Il nocciolo del problema  resta sempre una questione di livello: rigorosamente distinto e distintivo rispetto alla sfera in cui si esplica il proprio inutile monologo discorsivo, vuoto di morale poiché consistente nella brama moralistica di riversare il proprio modo di sentire nelle altre anime. Genericamente, i detrattori grandi e piccini della via del pensiero (nonché i finti estimatori), mancano di disciplina interiore, né conoscono neppure l’ombra di cosa sia il volere super-personale. Questo lo scrivo con sicurezza certa: so che è così (ne uscirebbe un trattato). Sono intontite frange di pupari e pupi: corrotti dalla lunga frequentazione (fornicazione intrecciata) di personalismo e antroposofismo. Così tutto va ridotto al corpo morto della  scienza dello spirito subordinata ai propri fini.
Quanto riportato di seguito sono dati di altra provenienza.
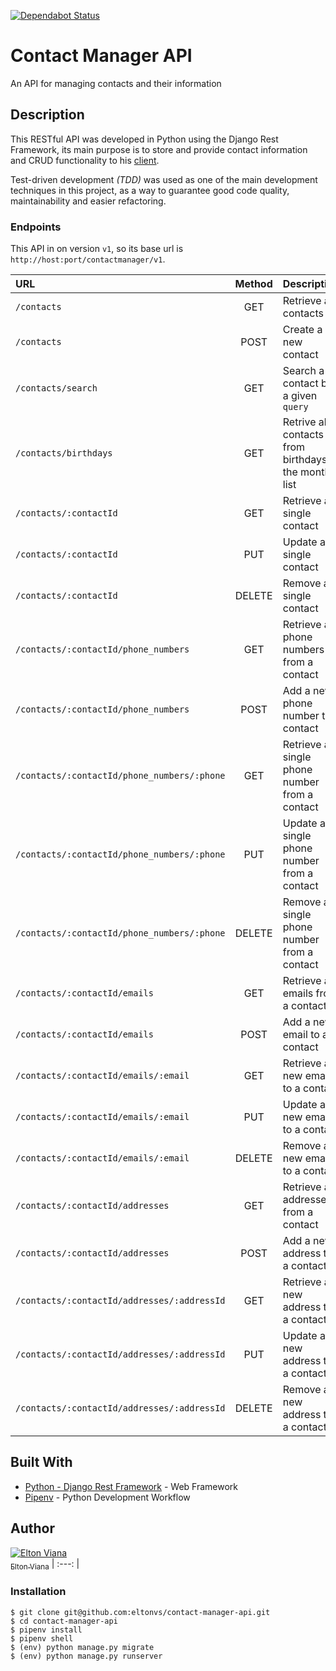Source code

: [![Dependabot Status](https://api.dependabot.com/badges/status?host=github&repo=eltonvs/contact-manager-api)](https://dependabot.com)

# Contact Manager API

An API for managing contacts and their information

## Description

This RESTful API was developed in Python using the Django Rest Framework, its main purpose is to store and provide contact information and CRUD functionality to his [client](https://github.com/eltonvs/contact-manager-client).

Test-driven development *(TDD)* was used as one of the main development techniques in this project, as a way to guarantee good code quality, maintainability and easier refactoring.

### Endpoints

This API in on version `v1`, so its base url is `http://host:port/contactmanager/v1`.

| URL | Method | Description |
| :-- | :----: | :---------- |
| `/contacts` | GET | Retrieve all contacts |
| `/contacts` | POST | Create a new contact |
| `/contacts/search` | GET | Search a contact by a given `query` |
| `/contacts/birthdays` | GET | Retrive all contacts from birthdays of the month list |
| `/contacts/:contactId` | GET | Retrieve a single contact |
| `/contacts/:contactId` | PUT | Update a single contact |
| `/contacts/:contactId` | DELETE | Remove a single contact |
| `/contacts/:contactId/phone_numbers` | GET | Retrieve all phone numbers from a contact |
| `/contacts/:contactId/phone_numbers` | POST | Add a new phone number to a contact |
| `/contacts/:contactId/phone_numbers/:phone` | GET | Retrieve a single phone number from a contact |
| `/contacts/:contactId/phone_numbers/:phone` | PUT | Update a single phone number from a contact |
| `/contacts/:contactId/phone_numbers/:phone` | DELETE | Remove a single phone number from a contact |
| `/contacts/:contactId/emails` | GET | Retrieve all emails from a contact |
| `/contacts/:contactId/emails` | POST | Add a new email to a contact |
| `/contacts/:contactId/emails/:email` | GET | Retrieve a new email to a contact |
| `/contacts/:contactId/emails/:email` | PUT | Update a new email to a contact |
| `/contacts/:contactId/emails/:email` | DELETE | Remove a new email to a contact |
| `/contacts/:contactId/addresses` | GET | Retrieve all addresses from a contact |
| `/contacts/:contactId/addresses` | POST | Add a new address to a contact |
| `/contacts/:contactId/addresses/:addressId` | GET | Retrieve a new address to a contact |
| `/contacts/:contactId/addresses/:addressId` | PUT | Update a new address to a contact |
| `/contacts/:contactId/addresses/:addressId` | DELETE | Remove a new address to a contact |


## Built With

* [Python - Django Rest Framework](https://www.django-rest-framework.org/)  - Web Framework
* [Pipenv](https://docs.pipenv.org/) - Python Development Workflow

## Author

[![Elton Viana](https://avatars.githubusercontent.com/eltonvs?s=100)<br /><sub>Elton Viana</sub>](https://github.com/eltonvs) 
| :---: | 

### Installation

```shell
$ git clone git@github.com:eltonvs/contact-manager-api.git
$ cd contact-manager-api
$ pipenv install
$ pipenv shell
$ (env) python manage.py migrate
$ (env) python manage.py runserver
```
Con le chiacchiere si è così lontani dalla vera Scienza dello Spirito che nemmeno si concepiscono le esperienze che il ricercatore trova lungo il cammino interiore che – santa pazienza! – è davvero un cammino su gradini illuminativi di percezione verso il riequilibrio degli eteri presso il cuore: da dove ascende in quieto, gioioso e inarrestabile impeto la potenza cosmica del Logos: mahâkâly ânanda.

E’ la forza che fluisce nel centro come nelle lontananze: si sperimenta quasi oltre la più intima realtà di noi stessi come essa sia l’illimitata portatrice di salvezza, redenzione e trasformazione dell’uomo e del mondo sin dentro la mineralità di questi: giungere ad essa è azione vera, tentare di giungere ad essa è azione vera:  le discipline portano l’operatore ascetico ben oltre i limiti e i luoghi conosciuti dagli uomini ma non ci mondano interamente dalla nostra infamia quotidiana. Perciò, alla fine è la Forza ciò che si dona, che sboccia:  qui in Occidente possiamo chiamarla col nome antico di Misericordia divina: l’Avvocatessa che interviene a salvare l’anima dal giudizio schiattante degli Dei.

Le discipline che investono tutto l’essere divengono la retta domanda: solo alla retta domanda risponde il Cielo.

Ma anche nel suo minimo, nei più timidi vagiti, è questione di spirito, non di anima  quando e se questa viene confusa  con il calderone di istinti, vitalismi e passioncelle personali e talvolta di volgare benché astuto plagio. Che confusione, forcuti amici miei!

E’ sempre una questione di livello ma chi è prigioniero della propria anima non sa di che parlo.

4 pensieri su “OSSERVAZIONI

  1. Chiedo gentilmente all’amministrazione di Eco di togliere dalla 1° pagina il mio lungo vaniloquio (tra l’altro farcito di riprovevoli attacchi verso luminose figure).

    Tra l’altro mi risulta che, in forma di bozze, stazionino in Eco temi più pregnanti e soprattutto più seri.

    Grazie!

  2. Mi dicono dall’amministrazione che l’articolo e’ stato molto letto e riletto. Piace anche a me….., mi dispiace Isidoro, ma devi attendere che venga pubblicato il prossimo post per vederti retrocedere….. :P, magari stasera o domani…….Poi per scomparire dalla home dovrai almeno attendere altri 14 post, affinche’ il tuo vada nello storico dei piu’ vecchi……Percio’ rassegnati, sei sempre li……onnipresente……perche’ nel frattempo chissa’ quanti altri articoli scriverai e pubblicherai……. sempre belli cosi’ eh? Mi raccomando!

  3. Isidoro, più che cannonate o riprovevoli attacchi verso luminose figure che neanche conosco, le tue parole sono benefiche frustate per la parte infedele dell’anima di ciascuno di noi.